I’m lying. This is the setup of “Rock Lobster” by the B-52s.

Björk was right: poems can lie. Omission is a common artist’s lie.

A good book of poems could host deep dives on the feel of each

felt thing, each fleck of one’s lived life: dusts of knuckle

hair; how the hospital smelled; the faint sea-salt taste

on another’s neck; what color

the coffin was; through which shapes

light sieved down the forest’s trees—yet, somehow,

a luck-size gap: not a word on money worries.

I’m at a party I didn’t pay to attend since I’m on the list.

The gays throwing it craft lengthy manifestos on community

care and the impermissibility of all -isms within the space

and charge forty dollars at the door. You, too, can cruise

utopia nightly for the price of one disposable income. The money

you have and the people you know: two ropes. A climb to safety,

or the bind round the neck. There was a free flight from New York to Havana

for the children of Cuban parents in the ’80s, my mother tells me, which she

boarded with her sister. She, thirteen; sister, nineteen. They return the next week,

and later, hear Alpha 66—a Cuban-exile, anti-Castro group—had planned a bombing.

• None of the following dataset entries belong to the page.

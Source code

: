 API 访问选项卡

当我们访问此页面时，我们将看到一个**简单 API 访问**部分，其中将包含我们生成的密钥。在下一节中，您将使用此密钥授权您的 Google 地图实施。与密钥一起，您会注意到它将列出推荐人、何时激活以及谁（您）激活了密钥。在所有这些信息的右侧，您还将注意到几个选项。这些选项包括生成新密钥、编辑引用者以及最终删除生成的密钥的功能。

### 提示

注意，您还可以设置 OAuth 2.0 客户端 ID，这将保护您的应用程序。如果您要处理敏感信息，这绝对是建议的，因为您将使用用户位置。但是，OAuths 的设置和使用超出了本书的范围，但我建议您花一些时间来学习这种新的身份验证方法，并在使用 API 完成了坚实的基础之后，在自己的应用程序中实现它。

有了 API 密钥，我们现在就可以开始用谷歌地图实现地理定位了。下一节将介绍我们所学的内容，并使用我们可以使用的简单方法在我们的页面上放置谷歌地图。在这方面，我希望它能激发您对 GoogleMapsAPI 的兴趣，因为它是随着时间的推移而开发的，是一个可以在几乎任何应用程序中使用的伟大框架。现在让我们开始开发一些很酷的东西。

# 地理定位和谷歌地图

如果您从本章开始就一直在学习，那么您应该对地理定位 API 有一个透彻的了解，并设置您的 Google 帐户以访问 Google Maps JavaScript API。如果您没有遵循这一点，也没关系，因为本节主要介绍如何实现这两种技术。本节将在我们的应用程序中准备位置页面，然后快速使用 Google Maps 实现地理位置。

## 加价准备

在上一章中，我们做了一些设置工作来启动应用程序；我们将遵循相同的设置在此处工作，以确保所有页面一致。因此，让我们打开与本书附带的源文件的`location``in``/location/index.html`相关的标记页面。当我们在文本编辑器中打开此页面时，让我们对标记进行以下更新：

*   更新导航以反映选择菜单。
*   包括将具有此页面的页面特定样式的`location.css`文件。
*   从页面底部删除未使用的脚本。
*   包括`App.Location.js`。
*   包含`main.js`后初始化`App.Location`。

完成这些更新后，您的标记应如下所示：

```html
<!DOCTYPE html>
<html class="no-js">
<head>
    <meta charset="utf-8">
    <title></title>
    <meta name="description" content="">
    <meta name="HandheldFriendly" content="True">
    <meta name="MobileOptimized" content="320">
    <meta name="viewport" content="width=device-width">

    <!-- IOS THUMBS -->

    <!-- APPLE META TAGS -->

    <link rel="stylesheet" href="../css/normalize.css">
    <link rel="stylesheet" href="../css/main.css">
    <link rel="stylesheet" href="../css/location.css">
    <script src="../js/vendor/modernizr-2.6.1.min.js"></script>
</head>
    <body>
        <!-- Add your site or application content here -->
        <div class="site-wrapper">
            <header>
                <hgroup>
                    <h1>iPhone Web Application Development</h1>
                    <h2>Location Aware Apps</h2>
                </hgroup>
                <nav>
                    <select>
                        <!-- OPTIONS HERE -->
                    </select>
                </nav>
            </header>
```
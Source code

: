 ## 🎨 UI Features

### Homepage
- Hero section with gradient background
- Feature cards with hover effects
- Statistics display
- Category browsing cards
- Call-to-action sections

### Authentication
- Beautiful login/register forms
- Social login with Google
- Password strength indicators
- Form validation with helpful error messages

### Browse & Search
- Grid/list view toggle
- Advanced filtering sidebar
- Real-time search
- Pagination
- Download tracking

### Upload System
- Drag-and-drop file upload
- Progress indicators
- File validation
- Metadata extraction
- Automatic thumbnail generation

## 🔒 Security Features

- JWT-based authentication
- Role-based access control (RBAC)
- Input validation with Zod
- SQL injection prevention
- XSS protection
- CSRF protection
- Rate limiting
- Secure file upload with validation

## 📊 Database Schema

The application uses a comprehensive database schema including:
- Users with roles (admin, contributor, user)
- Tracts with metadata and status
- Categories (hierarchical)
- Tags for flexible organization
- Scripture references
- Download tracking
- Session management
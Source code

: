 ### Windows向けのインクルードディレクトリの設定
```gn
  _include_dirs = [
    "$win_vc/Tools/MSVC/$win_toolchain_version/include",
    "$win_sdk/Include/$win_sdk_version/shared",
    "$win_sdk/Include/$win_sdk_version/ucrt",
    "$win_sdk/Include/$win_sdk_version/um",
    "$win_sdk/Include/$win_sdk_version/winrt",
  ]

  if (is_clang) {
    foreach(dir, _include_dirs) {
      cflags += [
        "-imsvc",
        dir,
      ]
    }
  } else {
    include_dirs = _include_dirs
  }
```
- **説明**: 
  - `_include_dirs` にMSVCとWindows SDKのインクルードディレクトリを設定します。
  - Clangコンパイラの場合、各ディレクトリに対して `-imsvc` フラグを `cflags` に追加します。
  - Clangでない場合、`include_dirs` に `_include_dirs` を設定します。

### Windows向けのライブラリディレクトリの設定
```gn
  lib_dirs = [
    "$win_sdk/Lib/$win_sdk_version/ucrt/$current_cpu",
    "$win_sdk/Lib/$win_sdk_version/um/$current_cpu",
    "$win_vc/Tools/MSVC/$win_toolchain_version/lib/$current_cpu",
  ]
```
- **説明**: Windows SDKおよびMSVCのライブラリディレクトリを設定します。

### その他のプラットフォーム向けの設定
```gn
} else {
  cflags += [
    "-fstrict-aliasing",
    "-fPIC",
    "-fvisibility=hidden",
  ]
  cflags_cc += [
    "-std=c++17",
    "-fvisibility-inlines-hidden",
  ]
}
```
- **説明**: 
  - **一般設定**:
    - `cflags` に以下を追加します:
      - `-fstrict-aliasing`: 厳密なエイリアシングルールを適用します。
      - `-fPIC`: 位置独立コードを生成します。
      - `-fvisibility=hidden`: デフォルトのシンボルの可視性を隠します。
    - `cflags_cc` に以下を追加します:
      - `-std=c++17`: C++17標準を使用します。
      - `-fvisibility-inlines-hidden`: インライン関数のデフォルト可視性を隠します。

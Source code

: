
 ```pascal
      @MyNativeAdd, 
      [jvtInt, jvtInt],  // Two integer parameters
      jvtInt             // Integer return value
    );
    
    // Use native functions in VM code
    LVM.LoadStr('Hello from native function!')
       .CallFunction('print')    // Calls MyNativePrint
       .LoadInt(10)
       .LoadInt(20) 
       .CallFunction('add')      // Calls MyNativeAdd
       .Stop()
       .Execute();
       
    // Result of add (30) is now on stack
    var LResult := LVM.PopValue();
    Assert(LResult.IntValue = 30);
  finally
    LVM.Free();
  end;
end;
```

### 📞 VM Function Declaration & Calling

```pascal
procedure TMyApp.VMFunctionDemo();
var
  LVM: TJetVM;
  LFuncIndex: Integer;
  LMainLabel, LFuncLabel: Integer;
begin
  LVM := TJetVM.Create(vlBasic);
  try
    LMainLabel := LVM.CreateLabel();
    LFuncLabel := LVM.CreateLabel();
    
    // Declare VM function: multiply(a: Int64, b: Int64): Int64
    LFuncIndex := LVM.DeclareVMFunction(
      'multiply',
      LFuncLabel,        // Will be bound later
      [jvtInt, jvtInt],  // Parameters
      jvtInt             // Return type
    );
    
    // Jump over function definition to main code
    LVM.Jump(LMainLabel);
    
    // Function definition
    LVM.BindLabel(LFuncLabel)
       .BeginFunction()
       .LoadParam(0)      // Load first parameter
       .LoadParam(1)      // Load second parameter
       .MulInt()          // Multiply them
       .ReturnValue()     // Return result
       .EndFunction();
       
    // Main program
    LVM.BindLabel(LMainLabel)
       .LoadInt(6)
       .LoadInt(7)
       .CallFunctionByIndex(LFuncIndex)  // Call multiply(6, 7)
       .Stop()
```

From my abuelo they hear this. The right men knew him, and when they learned

his girls were there, the plan for the plane changed.

I’m at a party answering a question for which I lack a good answer

like it’s a job interview. Now and again, someone asks how I see my

life, ideally. I often think I don’t need much more than some leisure.

Pleasure. Simple white sheets and someone with me on top of them,

like K was. He brewed coffee the morning after first hosting me.

It was a Tuesday. Windows in two walls glowed us gold. His robe

slipped right back off. I wanted him over and over; we knew

we’d have to work soon, but it felt like we didn’t.